How do vision transforms process images prior to the transformer?

They split the images up into patches with additive positional embeddings.

What is the objective of contrastive loss functions?

Contrastive loss functions encourage positive instances to be close and negative instances to be far away.

Name three self-supervised vision algorithms.

SimCLR, MoCo, DINO, Masked Autoencoders (MAE).

What is CLIP and how is it trained?

CLIP (Contrastive Image-Language Pre-training) consists of twin text and image towers. They are trained with a contrastive learning objective to embed text-image pairs close together.

True or False, and explain why: A benefit of self-supervised learning over supervised learning algorithms is that they do not require making assumptions about the data.

False. Different self-supervised learning algorithms make different assumptions. SimCLR, for instance, requires selecting augmentations that should lead to similar representations.

In the context of VAEs, what does ELBO stand for, and what does it represent? What are the two terms (informally)?

ELBO stands for Evidence Lower Bound. It is a lower bound on the log-likelihood of the data and is used as the objective function for training VAEs. It can be decomposed to a reconstruction term and a prior matching term.

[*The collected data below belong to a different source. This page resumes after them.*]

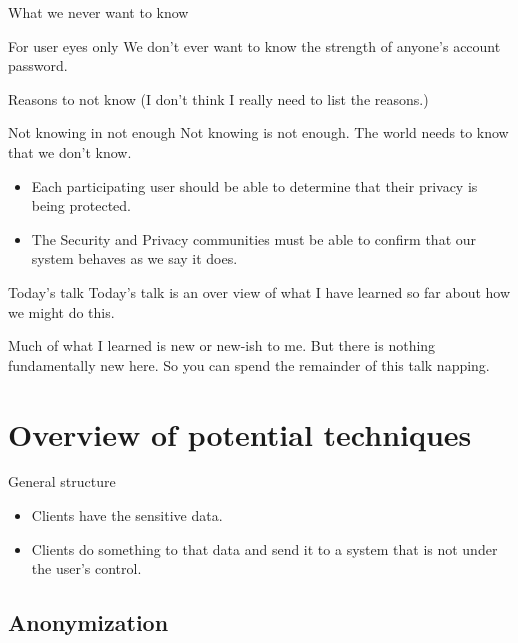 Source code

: \documentclass[xcolor={dvipsnames,table,hyperref}]{beamer}
\begin{document}
\begin{frame}{What we never want to know}
  \begin{alertblock}{For user eyes only}
    We don't ever want to know the strength of anyone's account password.
  \end{alertblock}
\end{frame}

\begin{frame}{Reasons to not know}
  (I don't think I really need to list the reasons.)
\end{frame}

\begin{frame}{Not knowing in not enough}
  Not knowing is not enough. The world needs to know that we don't know.
  \begin{itemize}
    \item Each participating user should be able to determine that their privacy is being protected.
    \item The Security and Privacy communities must be able to confirm that our system behaves as we say it does.
  \end{itemize}

\end{frame}

\begin{frame}{Today's talk}
  Today's talk is an over view of what I have learned so far about how we might do this.

  Much of what I learned is new or new-ish to me. But there is nothing fundamentally new here. So you can spend the remainder of this talk napping.

\end{frame}

\section{Overview of potential techniques}

\begin{frame}{General structure}
  \begin{itemize}
    \item Clients have the sensitive data.
    \item Clients do something to that data and send it to a system that is not under the user's control.
  \end{itemize}
\end{frame}

\subsection{Anonymization}
\end{document}
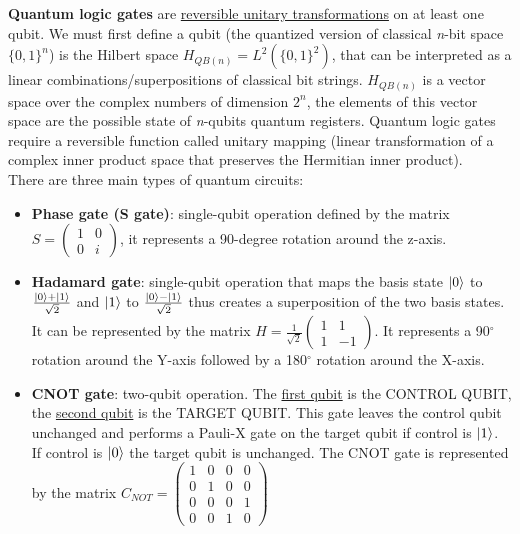 \textbf{Quantum logic gates} are \underline{reversible unitary transformations} on at least one qubit. We must first define a qubit (the quantized version of classical \textit{n}-bit space $\{0,1\}^n$) is the Hilbert space $H_{QB(n)}=L^2(\{0,1\}^2)$, that can be interpreted as a linear combinations/superpositions of classical bit strings. $H_{QB(n)}$ is a vector space over the complex numbers of dimension $2^n$, the elements of this vector space are the possible state of \textit{n}-qubits quantum registers. Quantum logic gates require a reversible function called unitary mapping (linear transformation of a complex inner product space that preserves the Hermitian inner product).\\
There are three main types of quantum circuits:
\begin{itemize}
\item \textbf{Phase gate (S gate)}: single-qubit operation defined by the matrix
$S=\begin{pmatrix}1&0\\0&i \end{pmatrix}$, it represents a 90-degree rotation around the z-axis.
\item \textbf{Hadamard gate}: single-qubit operation that maps the basis state $\ket{0}$ to $\frac{\ket{0}+\ket{1}}{\sqrt{2}}$ and $\ket{1}$ to $\frac{\ket{0}-\ket{1}}{\sqrt{2}}$ thus creates a superposition of the two basis states. It can be represented by the matrix $H=\frac{1}{\sqrt{2}}\begin{pmatrix} 1&1\\1&-1\end{pmatrix}$. It represents a 90$^{\circ}$ rotation around the Y-axis followed by a 180$^{\circ}$ rotation around the X-axis.
\item \textbf{CNOT gate}: two-qubit operation. The \underline{first qubit} is the CONTROL QUBIT, the \underline{second qubit} is the TARGET QUBIT. This gate leaves the control qubit unchanged and performs a Pauli-X gate on the target qubit if control is $\ket{1}$. If control is $\ket{0}$ the target qubit is unchanged. The CNOT gate is represented by the matrix $C_{NOT} = \begin{pmatrix}1&0&0&0\\0&1&0&0\\0&0&0&1\\0&0&1&0 \end{pmatrix}$
\end{itemize}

What is the key difference between the generator's objective in a GAN compared to a VAE?

In a GAN, the generator is trained to fool the discriminator, while in a VAE, the generator (decoder) is trained to reconstruct the input.

Name two ways diffusion models different from traditional hierarchical VAEs.

(1) Diffusion models use a fixed, predefined noise schedule, while hierarchical VAEs learn the latent variables at each level. (2) Diffusion models fix the latents to have the same dimensionality of the data.

Provide one pro and one con for each of the following generative models: diffusion models, GANs, and VAEs.

Diffusion Models: - Pro: Generate high-quality samples - Con: Slow sampling

GANs: - Pro: Generates realistic samples, Fast sampling - Con: Unstable training, Mode collapse

VAEs: - Pro: Provide a probabilistic latent space for encoding and generating data - Con: Generated samples can be blurry

In diffusion models, what does the score function represent, and how is it used in the generation process?

The score function in diffusion models represents the gradient of the log-density of the data distribution with respect to the input. It is used to guide the denoising process during generation by providing the direction of steepest ascent towards more probable data points at each step.

What is the over-smoothing problem in Graph Neural Networks (GNNs)?

Over-smoothing refers to the phenomenon where node features become indistinguishable as the number of GNN layers increases, leading to a loss of discriminative power and poor performance on downstream tasks.

What is the purpose of stochastic depth in deep neural networks?

Stochastic depth is a regularization technique that randomly drops out entire layers during training, which helps to reduce overfitting and improve the network's ability to generalize.

What do scaling laws in deep learning refer to, and why are they important?

Scaling laws refer to the predictable relationships between model performance, size, and training data. They suggest that performance improves following a power law as model size and data increase. Scaling laws are important because they guide the efficient scaling of models and help estimate the resources needed for future advances.

What are two types of normalization layers used in deep neural networks, and what is their purpose?

Two types of normalization layers are Batch Normalization and Layer Normalization. They are used to normalize the activations within a network, which stabilizes training and allows for faster convergence and better generalization.

Consider an image captioning model with cross-attention between the image features and the text tokens.

True or False: Assuming the image resolution is fixed, the computational complexity of cross-attention in this model is quadratic with respect to the length of the text sequence.

False. The computational complexity of this cross-attention operation is O(nk), where n is the number of image features and k is the number of text tokens.